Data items
# # # #

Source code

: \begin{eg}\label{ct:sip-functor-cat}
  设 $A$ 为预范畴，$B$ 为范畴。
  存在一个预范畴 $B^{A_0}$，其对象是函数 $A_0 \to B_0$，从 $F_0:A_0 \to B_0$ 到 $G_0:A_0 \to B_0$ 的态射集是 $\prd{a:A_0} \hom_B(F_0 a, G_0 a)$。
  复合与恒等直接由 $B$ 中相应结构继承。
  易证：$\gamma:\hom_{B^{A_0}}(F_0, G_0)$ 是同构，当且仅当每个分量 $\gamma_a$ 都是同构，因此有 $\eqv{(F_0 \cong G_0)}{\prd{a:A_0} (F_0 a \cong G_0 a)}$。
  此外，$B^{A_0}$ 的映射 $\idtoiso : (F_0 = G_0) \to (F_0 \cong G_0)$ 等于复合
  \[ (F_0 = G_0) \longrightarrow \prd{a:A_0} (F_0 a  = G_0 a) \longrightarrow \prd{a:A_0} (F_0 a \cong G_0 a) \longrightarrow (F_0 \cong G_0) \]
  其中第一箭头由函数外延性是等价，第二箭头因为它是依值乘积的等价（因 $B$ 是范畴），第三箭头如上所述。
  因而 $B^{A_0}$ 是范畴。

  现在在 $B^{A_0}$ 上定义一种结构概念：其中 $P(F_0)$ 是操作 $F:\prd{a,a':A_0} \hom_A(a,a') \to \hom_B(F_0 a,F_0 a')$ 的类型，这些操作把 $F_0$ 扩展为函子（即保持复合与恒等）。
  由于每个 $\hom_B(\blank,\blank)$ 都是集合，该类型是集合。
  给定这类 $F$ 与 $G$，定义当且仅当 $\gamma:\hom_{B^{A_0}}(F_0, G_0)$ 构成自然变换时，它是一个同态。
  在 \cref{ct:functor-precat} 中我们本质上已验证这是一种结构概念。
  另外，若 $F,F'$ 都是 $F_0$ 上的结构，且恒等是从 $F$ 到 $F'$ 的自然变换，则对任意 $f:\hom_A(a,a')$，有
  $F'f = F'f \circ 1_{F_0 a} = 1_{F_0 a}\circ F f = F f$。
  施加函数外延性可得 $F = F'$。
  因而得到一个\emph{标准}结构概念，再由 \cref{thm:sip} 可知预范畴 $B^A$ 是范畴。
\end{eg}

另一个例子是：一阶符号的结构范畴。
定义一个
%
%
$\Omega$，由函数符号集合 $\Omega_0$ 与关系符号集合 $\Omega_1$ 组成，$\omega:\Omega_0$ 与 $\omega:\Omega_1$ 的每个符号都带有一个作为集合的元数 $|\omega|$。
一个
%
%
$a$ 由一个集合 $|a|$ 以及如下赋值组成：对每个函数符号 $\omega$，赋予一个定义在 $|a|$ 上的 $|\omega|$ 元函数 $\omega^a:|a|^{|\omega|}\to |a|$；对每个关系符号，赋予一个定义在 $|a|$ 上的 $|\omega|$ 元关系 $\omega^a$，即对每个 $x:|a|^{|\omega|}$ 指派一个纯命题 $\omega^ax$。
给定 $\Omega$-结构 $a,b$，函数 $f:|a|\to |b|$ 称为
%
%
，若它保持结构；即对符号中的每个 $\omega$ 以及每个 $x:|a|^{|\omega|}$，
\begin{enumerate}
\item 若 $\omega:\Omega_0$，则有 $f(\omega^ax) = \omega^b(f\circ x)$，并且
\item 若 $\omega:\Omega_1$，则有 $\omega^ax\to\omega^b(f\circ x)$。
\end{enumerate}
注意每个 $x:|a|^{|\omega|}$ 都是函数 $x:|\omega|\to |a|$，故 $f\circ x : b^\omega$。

# # # #

Please filter the data down to the lines containing the word "functor".

: \begin{eg}\label{ct:sip-functor-cat}
  在 \cref{ct:functor-precat} 中我们本质上已验证这是一种结构概念。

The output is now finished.